--- Information given Enclosed Below ---

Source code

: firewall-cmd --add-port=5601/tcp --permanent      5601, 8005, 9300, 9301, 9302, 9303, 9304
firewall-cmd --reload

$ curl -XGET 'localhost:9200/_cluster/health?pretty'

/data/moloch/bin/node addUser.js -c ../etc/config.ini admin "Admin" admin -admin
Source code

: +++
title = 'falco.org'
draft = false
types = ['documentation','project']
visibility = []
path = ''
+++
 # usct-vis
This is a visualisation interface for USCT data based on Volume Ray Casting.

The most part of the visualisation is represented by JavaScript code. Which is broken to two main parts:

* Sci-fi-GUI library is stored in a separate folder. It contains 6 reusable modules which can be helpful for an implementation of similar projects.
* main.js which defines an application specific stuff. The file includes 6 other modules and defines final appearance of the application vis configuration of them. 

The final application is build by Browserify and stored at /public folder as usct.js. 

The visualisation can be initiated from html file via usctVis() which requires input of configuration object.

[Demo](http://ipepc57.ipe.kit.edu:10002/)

--- End of Enclosed Information given ---

● **What is being asked**
Leaving nothing out, print each line above exactly.

● **Completed task**
Source code

: firewall-cmd --add-port=5601/tcp --permanent      5601, 8005, 9300, 9301, 9302, 9303, 9304
firewall-cmd --reload

$ curl -XGET 'localhost:9200/_cluster/health?pretty'

/data/moloch/bin/node addUser.js -c ../etc/config.ini admin "Admin" admin -admin
Source code

: +++
title = 'falco.org'
draft = false
types = ['documentation','project']
visibility = []
path = ''
+++
 # usct-vis
This is a visualisation interface for USCT data based on Volume Ray Casting.

The most part of the visualisation is represented by JavaScript code. Which is broken to two main parts:

* Sci-fi-GUI library is stored in a separate folder. It contains 6 reusable modules which can be helpful for an implementation of similar projects.
* main.js which defines an application specific stuff. The file includes 6 other modules and defines final appearance of the application vis configuration of them. 

The final application is build by Browserify and stored at /public folder as usct.js. 

The visualisation can be initiated from html file via usctVis() which requires input of configuration object.

[Demo](http://ipepc57.ipe.kit.edu:10002/)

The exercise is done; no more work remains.